MAL:
>Firstly, restart it if it's a daemon. If it's a library, I'd again do
>a qpkg -I -q <library>, to find any services which use that library,
and
>restart them. You can also use ldd to see whether a binary, (or
>library), is linked to openssl, and make sure it's re-invoked to use
>the new library.
Well, yes, but that's the problem, too. This case is a bit thorny that
way. Restarting apache (version 1.3.28) didn't make apache use the
newly compiled openssl-0.9.6k. Recompiling mod_ssl did the trick,
though. Running 'qpkg -I -q openssl' gives a list of programs that use
openssl. Ok, I got that. But which of those merely have to be
restarted, and which need to be recompiled?

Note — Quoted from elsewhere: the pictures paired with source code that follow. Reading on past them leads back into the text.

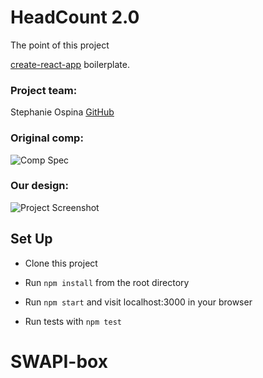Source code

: # HeadCount 2.0

The point of this project 

[create-react-app](https://github.com/facebookincubator/create-react-app) boilerplate.

### Project team:


Stephanie Ospina [GitHub](https://github.com/sospinar21)  

### Original comp:

![Comp Spec]()  

### Our design:

![Project Screenshot](./src/assets/HeadCount2.png)

## Set Up

* Clone this project

* Run `npm install` from the root directory

* Run `npm start` and visit localhost:3000 in your browser

* Run tests with `npm test`
# SWAPI-box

Running ldd on wget, for example, reveals:
libssl.so.0.9.6 => /usr/lib/libssl.so.0.9.6 (0x40018000)
libcrypto.so.0.9.6 => /usr/lib/libcrypto.so.0.9.6 (0x40048000)
libdl.so.2 => /lib/libdl.so.2 (0x4011c000)
libc.so.6 => /lib/libc.so.6 (0x4011f000)
/lib/ld-linux.so.2 => /lib/ld-linux.so.2 (0x40000000)
I'm not sure if this really helps, though.